Day 9: Hiking Glymur - Iceland's 2nd tallest Waterfall

If there was ever a way to end a trip, this is itSunshine, beautiful weather, and an amazing hike up, across, and down one of Iceland's tallest waterfalls (second tallest to be exact). You follow a rocky trail up the waterfall, along cliffs, crossing the icy flowing river at the top of the fall, and eventually making the slow descent back down.  So far, all the of the waterfalls we had been to were a drive and a short walk away.  But throw in a 7.5km hike round trip to see Iceland's second tallest waterfall and you really weed out the crowds.  You can find solitude, and take in the raw beauty of this fall from the trail.  This gets the title of one of Iceland's best hikes for a reason. 

While this is an amazing hike, it's not for the faint of heart.  If you do the loop, there are two river crossings (one with a log, one just jump in and get wet!), steep sections of climbing, and precarious cliff edges.  Be smart, be prepared, and have the right gear and you will be all set. 

Starting at the Trailhead: Photo courtesy of Amanda at The Spurned Wanderer

KW Thoughts: Amazing hike (and our first chance at a real hike- elevation, distance, not just a path to something).  This is a KW Must Do if visiting Iceland.  Challenging, away from crowds, and a great chance to hike up, across, and down one of Iceland's tallest waterfalls.  A unique opportunity in an amazing landscape.

 - 64.385175, -21.293486. Drive north on Route 1 from Reykjavík, but turn right before the Hvalfjörður tunnel onto Route 47. At the end of the fjord, turn right at the sign for Glymur, and follow the dirt road for around ten minutes. It’s about an hour’s drive from Reykjavík. 

Distance: 7.5 km roundtrip 
Elevation: 245m/800'
Duration: 3 -4 hours. 
Known for:  Second tallest waterfall in Iceland (196m).
Facilities:  None
Fees:  None
Crowds:  No- we saw a few people on the trail up and down. 

Need to Know:  A sign at the parking lot tells hikers whether the log is up at the first river crossing, though the cable is a permanent fixture. The hike can be done as a loop but will require you to cross the river again at the top of the falls (no logs or rocks).  I can't imagine trying to attempt this hike in the winter months with the river crossings, snow, and ice (spring through fall access only).

Route:  Most people do this as an out and back.  We did it as a counterclockwise loop, following the popular well-marked trail (solid black) up and a combination of the red and black dotted trails back down (harder to navigate on the black dotted trail). 

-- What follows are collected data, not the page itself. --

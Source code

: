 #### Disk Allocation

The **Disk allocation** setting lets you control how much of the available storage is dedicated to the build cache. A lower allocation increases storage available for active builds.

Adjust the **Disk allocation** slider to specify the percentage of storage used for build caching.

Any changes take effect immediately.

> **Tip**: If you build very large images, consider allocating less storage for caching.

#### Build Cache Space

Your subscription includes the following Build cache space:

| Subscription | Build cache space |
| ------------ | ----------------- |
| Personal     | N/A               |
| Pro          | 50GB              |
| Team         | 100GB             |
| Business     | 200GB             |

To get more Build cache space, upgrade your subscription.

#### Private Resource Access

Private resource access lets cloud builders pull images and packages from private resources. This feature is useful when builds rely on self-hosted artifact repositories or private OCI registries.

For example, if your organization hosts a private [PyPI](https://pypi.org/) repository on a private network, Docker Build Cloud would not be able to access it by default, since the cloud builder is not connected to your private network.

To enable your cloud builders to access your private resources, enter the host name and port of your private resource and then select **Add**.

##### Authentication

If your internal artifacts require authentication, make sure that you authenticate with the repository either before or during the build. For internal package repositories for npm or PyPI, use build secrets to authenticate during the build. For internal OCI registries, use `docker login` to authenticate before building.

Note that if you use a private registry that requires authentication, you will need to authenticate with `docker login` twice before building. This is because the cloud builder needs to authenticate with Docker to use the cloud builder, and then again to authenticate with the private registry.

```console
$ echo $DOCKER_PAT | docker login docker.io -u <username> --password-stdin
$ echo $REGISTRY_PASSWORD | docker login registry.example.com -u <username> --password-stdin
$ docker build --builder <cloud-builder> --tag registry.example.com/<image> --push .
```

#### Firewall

Busy parking lot at Glymur

Glymur is gaining in popularity and large tour operations take visitors out on a guided hike to the falls.  Glymur is only an hour and a half away from Reykjavik city and the hike takes less than four hours meaning its a doable day hike for many.  For a while, Glymur was known as the tallest waterfall in Iceland but that has recently changed.  At 197 metes, Glymur is now the second-highest waterfall in Iceland.  However, Glymur is far more accessible than the recently-discovered Mosárfoss (the now tallest waterfall in Iceland).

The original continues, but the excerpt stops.